It is our view that small beats large most of the time. As always with generalisations there will be some exceptions. The problem large companies face is they de-personalise their customers. Demanding customers can be a nuisance for any company but in a large one it is possible to forget that they pay our salaries. If customers go elsewhere, they take their much valued currency and they may harbour a grudge which they find hard to forget.

Hague senior met his wife-to-be before going to university. They were engaged while he studied and his fiancee worked as a window dresser. This very enjoyable occupation paid a pittance but there was always something left over to put aside for the day they would be married. As both came from Yorkshire, the spirit of saving was in their DNA. An account was opened with the Halifax Building Society and for three years a small sum of money was deposited weekly.

After graduation, the couple married and moved to Manchester where Hague senior took a position as a market researcher with Dunlop Rubber Company. It enabled the couple to increase their weekly savings at the Halifax.

Accommodation in the first couple of years of marriage was in a rented apartment. After a number of promotions for Hague senior it was time to buy their own property. Naturally they turned to the Halifax that had received their regular savings over the last six years. Their request for a mortgage was turned down. Fortunately for them the Leek and Westbourne Building Society was happy to provide the mortgage and the couple bought a property. The year was 1971.

Hague senior has not forgotten the bitterness he felt from being turned away by the Halifax. It was a crucial part of their lives and the memories were seared deep. There seemed no logic for the rebuttal. They had saved regularly and for a long time with the company, income had increased significantly and promised to continue to rise. It was as if their regular saving with the company counted for nothing. Their now strong financial circumstances, sufficient to convince the Leek and Westbourne, had been dismissed without discussion by the Halifax. The pain they suffered was never understood or realised by the Halifax. To them they were just a number whose scorecard wasn’t good enough for them to be trusted as borrowers. The Hagues vowed never to do business with the Halifax again.

The coronavirus has brought to the surface many such stories of poor customer experience from large companies. The other morning, a news item reported on the difficulty travellers were having in obtaining refunds for their airline tickets. A customer recounted problems with British Airways. BA said that refunds for tickets required customers to phone in. However, the phones were answered by a recorded message which eventually dropped the caller. It seemed to the caller that this was a device to dissuade people from seeking their legal entitlement of a refund. What would that caller feel about British Airways in these circumstances? The pain caused by the financial loss and the frustration in seeking a refund would almost certainly create a “Halifax situation”. There is no doubt that British Airways is facing financial problems. So is the customer and as it happens, the customer has legal rights to a refund.

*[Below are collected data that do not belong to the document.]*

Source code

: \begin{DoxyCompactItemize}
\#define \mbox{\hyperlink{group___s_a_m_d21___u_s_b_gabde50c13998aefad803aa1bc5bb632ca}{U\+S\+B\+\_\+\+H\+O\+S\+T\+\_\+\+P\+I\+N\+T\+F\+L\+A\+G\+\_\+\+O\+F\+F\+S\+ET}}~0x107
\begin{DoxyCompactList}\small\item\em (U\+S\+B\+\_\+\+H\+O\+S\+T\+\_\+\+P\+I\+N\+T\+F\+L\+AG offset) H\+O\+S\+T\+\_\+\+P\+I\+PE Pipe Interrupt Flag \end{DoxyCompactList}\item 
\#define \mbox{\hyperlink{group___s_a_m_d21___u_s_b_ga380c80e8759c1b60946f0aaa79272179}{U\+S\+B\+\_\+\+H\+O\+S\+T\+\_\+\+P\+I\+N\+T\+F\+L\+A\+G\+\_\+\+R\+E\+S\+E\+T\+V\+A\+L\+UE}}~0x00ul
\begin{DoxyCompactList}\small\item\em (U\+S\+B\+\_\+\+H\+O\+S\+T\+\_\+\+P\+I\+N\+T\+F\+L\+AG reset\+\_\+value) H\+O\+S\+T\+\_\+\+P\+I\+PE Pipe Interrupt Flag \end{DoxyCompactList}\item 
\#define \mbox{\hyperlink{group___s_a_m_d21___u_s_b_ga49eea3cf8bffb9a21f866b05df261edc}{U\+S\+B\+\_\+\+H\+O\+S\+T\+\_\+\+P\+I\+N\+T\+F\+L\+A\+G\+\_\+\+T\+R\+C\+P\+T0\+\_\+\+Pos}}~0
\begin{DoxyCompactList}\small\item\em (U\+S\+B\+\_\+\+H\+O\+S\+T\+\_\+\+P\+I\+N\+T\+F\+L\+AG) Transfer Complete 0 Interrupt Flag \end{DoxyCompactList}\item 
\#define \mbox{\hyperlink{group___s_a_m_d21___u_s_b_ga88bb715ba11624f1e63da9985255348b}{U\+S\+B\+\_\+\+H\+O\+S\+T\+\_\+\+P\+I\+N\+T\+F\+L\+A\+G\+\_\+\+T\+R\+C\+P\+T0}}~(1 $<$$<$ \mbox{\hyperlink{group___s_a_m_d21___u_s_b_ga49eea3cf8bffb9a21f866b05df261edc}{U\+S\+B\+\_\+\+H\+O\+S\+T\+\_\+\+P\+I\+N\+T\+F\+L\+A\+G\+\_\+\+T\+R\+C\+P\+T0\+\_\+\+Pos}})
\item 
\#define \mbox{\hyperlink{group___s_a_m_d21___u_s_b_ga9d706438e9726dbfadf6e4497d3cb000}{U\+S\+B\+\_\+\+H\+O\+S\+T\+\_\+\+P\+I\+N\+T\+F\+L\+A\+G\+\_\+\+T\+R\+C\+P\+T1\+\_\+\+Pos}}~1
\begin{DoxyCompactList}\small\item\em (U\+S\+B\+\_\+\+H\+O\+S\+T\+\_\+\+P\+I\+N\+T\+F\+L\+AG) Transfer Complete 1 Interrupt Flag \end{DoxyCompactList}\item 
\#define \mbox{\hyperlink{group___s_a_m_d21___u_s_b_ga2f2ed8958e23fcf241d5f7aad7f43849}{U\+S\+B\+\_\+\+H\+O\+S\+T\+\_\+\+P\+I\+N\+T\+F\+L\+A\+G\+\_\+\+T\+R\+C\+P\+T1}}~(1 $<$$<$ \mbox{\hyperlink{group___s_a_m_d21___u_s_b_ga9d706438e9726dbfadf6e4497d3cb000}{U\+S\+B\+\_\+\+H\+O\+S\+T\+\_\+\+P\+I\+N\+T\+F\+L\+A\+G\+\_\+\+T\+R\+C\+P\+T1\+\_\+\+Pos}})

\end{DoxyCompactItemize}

We reported in an earlier blog that British Airways claims that customer experience is really important. So important in fact that 15% of their CEO's annual bonus is based on the company’s Net Promoter Score. We said at the time that a good test of real customer commitment is staying loyal to customers whatever the problems faced by the company. However, customer experience isn’t BA’s forte and a good test, as always, is what a company does in times of crisis. It appears that BA is not prepared to live up to its promise of putting the customer first.

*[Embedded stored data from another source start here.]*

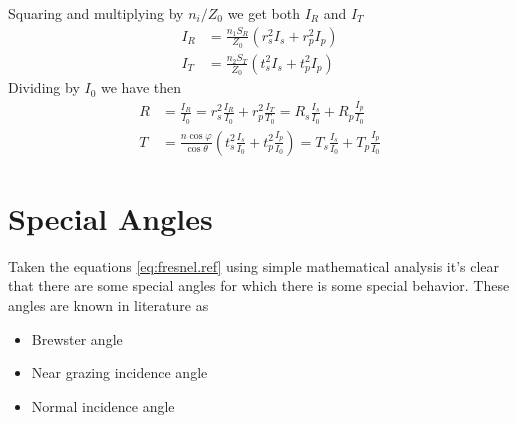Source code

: \documentclass[../electromagnetism.tex]{subfiles}
\begin{document}
Squaring and multiplying by $n_{i}/Z_{0}$ we get both $I_R$ and $I_T$
\begin{equation*}
	\begin{aligned}
		I_{R}&= \frac{n_1S_R}{Z_0}\left( r_s^2I_s+r_p^2I_p \right)\\
		I_T&= \frac{n_2S_T}{Z_0}\left( t_s^2I_s+t_p^2I_p \right)
	\end{aligned}
\end{equation*}
Dividing by $I_0$ we have then
\begin{equation}
	\begin{aligned}
		R&= \frac{I_R}{I_0}=r_s^2\frac{I_R}{I_0}+r_p^2\frac{I_T}{T_0}=R_s\frac{I_s}{I_0}+R_p\frac{I_p}{I_0}\\
		T&= \frac{n\cos\varphi}{\cos\theta}\left( t_s^2\frac{I_s}{I_0}+t_p^2\frac{I_p}{I_0} \right)=T_s\frac{I_s}{I_0}+T_p\frac{I_p}{I_0}
	\end{aligned}
	\label{eq:RTgenpol.ref}
\end{equation}
\section{Special Angles}
Taken the equations \eqref{eq:fresnel.ref} using simple mathematical analysis it's clear that there are some special angles for which there is some special behavior. These angles are known in literature as
\begin{itemize}
\item Brewster angle
\item Near grazing incidence angle
\item Normal incidence angle
\end{itemize}
\end{document}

Small companies don’t think of customers as numbers; they know their faces; they know their names. Whereas it is really difficult to find a slot for deliveries by one of the large grocery groups, small companies are bending over backwards to fill the gap. Cafes that can no longer open their doors to customers are turning to home deliveries. Local butchers and greengrocers are taking orders that are delivered the same or next day. Payment is often by card after the delivery has been made. Many of these small businesses will retain customers in the future who had previously bought their meat, vegetables and milk from larger supermarkets.

Yes, in our view small beats large most of the time.

1 Comment

May 05, 2020

Many decades ago the Masterpiece Theatre Host and NYTimes columnist Russell Baker wrote a column entitled, "If this is a service economy, where is the service?" Things have only gotten worse since then.

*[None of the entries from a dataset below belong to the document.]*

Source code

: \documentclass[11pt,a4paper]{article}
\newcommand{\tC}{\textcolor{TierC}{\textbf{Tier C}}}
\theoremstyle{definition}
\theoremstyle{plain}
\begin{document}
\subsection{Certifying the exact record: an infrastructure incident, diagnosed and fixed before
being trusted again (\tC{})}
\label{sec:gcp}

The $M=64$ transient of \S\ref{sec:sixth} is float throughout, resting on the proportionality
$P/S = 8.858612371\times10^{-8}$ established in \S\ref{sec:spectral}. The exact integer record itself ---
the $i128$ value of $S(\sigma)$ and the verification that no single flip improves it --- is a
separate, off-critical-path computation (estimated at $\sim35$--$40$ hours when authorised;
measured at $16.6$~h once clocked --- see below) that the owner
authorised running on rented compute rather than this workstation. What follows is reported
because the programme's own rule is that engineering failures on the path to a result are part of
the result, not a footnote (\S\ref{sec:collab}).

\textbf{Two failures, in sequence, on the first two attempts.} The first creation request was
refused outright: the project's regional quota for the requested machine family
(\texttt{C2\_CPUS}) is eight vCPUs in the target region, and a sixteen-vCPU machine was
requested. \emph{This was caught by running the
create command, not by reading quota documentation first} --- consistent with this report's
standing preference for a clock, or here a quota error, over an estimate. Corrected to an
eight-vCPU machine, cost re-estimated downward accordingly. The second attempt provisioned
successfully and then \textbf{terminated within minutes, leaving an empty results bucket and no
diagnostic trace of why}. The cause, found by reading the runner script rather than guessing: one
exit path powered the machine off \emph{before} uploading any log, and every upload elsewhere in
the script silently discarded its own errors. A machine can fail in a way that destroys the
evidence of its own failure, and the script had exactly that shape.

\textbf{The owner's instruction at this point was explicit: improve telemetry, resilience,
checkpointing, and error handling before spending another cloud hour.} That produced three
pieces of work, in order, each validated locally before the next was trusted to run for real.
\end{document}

Much of what you describe is a seemingly inevitable result of scale--a huge enterprise can't possibly "know" its customers the way a small one can. De-personalization accompanies growth, as individuals become "accounts," whose treatment may be determined by in which segment one of our segmentation schemes as placed them.

A parallel can be found internally as companies grow. A company founder knows all his/her employees and their situations. As the enterprise grows, a more rigid hierarchy needs to be established, a professional HR person is hired, metrics…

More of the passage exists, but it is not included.